Gewerbeabfallverordnung: Wird das Recyclingziel erreicht?

Die Jahrestagung Abfallrecht der Umweltakademie Fresenius im November 2019 zog eine kritische Bilanz: Für die Umsetzung der Gewerbeabfallverordnung fehlen in Deutschland Vorbehandlungsanlagen und ein funktionierender Recyclingmarkt. Trotz des Vorrangs für die stoffliche Verwertung müsse weiterhin eine energetische Verwertung erfolgen.

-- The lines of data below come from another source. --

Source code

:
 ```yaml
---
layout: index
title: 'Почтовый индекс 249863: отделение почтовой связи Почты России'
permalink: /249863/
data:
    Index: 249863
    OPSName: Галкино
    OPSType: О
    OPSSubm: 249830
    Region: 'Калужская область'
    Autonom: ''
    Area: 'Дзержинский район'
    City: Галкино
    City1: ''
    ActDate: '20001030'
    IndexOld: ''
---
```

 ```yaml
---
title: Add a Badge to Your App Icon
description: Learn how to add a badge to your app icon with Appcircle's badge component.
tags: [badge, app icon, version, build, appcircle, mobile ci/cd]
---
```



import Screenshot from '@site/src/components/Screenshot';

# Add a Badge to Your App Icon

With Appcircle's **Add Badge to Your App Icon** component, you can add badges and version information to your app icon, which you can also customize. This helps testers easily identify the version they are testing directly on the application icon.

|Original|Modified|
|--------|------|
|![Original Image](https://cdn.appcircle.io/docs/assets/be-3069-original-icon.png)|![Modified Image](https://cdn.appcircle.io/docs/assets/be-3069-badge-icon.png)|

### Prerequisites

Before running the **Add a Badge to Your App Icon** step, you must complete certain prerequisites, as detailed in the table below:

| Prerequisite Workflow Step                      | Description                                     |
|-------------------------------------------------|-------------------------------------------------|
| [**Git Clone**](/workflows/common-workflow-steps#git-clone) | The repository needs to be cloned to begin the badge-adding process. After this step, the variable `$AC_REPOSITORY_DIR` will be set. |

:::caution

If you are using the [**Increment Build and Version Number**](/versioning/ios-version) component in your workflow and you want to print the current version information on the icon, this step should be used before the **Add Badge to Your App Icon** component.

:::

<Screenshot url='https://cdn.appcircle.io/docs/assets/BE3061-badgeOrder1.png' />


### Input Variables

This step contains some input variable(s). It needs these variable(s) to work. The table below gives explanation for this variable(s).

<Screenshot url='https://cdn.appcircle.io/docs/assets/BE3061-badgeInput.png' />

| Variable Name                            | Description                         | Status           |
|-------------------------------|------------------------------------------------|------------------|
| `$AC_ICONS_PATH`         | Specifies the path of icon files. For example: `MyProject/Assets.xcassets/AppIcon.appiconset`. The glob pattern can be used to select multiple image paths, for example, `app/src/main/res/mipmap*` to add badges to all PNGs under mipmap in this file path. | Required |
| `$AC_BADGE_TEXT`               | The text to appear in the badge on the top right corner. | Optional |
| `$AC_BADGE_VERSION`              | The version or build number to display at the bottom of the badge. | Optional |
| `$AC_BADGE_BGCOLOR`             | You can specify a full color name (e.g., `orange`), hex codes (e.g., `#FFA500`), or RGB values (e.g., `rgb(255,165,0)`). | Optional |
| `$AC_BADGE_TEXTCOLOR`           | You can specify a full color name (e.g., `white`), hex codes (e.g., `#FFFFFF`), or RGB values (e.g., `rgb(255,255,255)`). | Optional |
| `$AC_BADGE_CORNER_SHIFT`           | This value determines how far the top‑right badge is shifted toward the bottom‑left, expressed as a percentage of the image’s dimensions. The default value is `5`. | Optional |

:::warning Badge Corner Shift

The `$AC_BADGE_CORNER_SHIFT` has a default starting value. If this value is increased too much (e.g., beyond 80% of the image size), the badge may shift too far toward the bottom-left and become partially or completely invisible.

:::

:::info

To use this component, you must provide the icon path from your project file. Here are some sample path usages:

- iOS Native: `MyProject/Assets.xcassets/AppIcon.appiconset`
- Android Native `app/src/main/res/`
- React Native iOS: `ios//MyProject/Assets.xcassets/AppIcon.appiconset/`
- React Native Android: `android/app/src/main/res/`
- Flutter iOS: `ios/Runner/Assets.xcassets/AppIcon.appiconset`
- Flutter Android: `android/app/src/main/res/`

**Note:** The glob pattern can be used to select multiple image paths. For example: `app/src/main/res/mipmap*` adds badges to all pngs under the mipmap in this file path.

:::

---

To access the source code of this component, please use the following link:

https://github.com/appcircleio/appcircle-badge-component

Reinhold Petri vom Regierungspräsidium Darmstadt glaubt nicht, dass die Gewerbeabfallverordnung ihr Ziel erreicht. Seinen Berechnungen zufolge werden die Gewerbeabfallmengen bis 2030 kaum steigen, die Verbrennungspreise auf einem hohen Niveau und die Wertstoffpreise weiter auf einem niedrigen Niveau verharren. Die Behandlungskosten des Gewerbeabfalles würden im Schnitt 115 Euro je Tonne betragen, während die energetische Verwertung bei 100 Euro je Tonne liege. „Statt der prognostizierten Erhöhung der Recyclingquote um vier Prozent, wird die Quote der Erhöhung bis 2030 lediglich um die 2,5 Prozent liegen“, rechnete Petri auf der Jahrestagung Abfallrecht vor und fragt sich: „Lohnt sich der ganze Aufwand oder verbraucht die Gewerbeabfallverordnung viel Geld für fast nichts?“ Laut Petri verfügen viele Betriebe schon heute über eine hohe Verwertungsquote für die gängigen Stoffströme, sodass nur ein Restgemisch verbleibt. Dieses Restgemisch sei häufig so mager, dass sich eine Sortierung wirtschaftlich nicht lohne. Der Experte ist überzeugt, dass trotz des Vorrangs für die stoffliche Verwertung aufgrund der fehlenden Marktchancen weiterhin eine energetische Verwertung erfolgen müsse. Vielfach seien Kunststoffrezyklate als „Abfallprodukt“ auf den Märkten – zum Beispiel in der Automobilindustrie – nicht unterzubringen. Für Petri ist die vollständige Umsetzung der Gewerbeabfallverordnung erst dann sinnvoll, wenn genügend Vorbehandlungsanlagen zur Verfügung stünden und ein funktionierender Recyclingmarkt vorhanden wäre. Beides sei zurzeit noch nicht der Fall. Stattdessen regiere „das Prinzip Hoffnung“.

Noch ein weiter Weg

Stefan Kopp-Assenmacher diskutierte die Auswirkungen der neuen EU-Kunststoffprodukte-Richtlinie. Die darüber erweiterte Herstellerverantwortung sei auch als Finanzierungsquelle zu verstehen, legte der Rechtsanwalt dar – zum Beispiel für Trenn- und Sammelsysteme: „Dadurch sollen auch wirtschaftliche Anreize zur Entwicklung nachhaltiger Anreize zur Entwicklung nachhaltiger Kunststoffprodukte entstehen.“ Hersteller von Einwegkunststoffprodukten könnten nach Inkrafttreten der Richtlinie auch an den Kosten von Sensibilisierungsmaßnahmen zur Verbraucherinformation und an den Kosten für öffentliche Abfallsammlungen beteiligt werden. Die EU-Mitgliedstaaten haben bis Juli 2021 Zeit, die Richtlinie in nationales Recht umzusetzen.

Trotz aller Kritik an Politik und aktuellen Richtlinien sprachen sich viele Referenten und Teilnehmer für die „Abkehr von der Linearwirtschaft“ und „hochwertiges Recycling“ aus. Bis dahin sei es allerdings noch ein weiter Weg.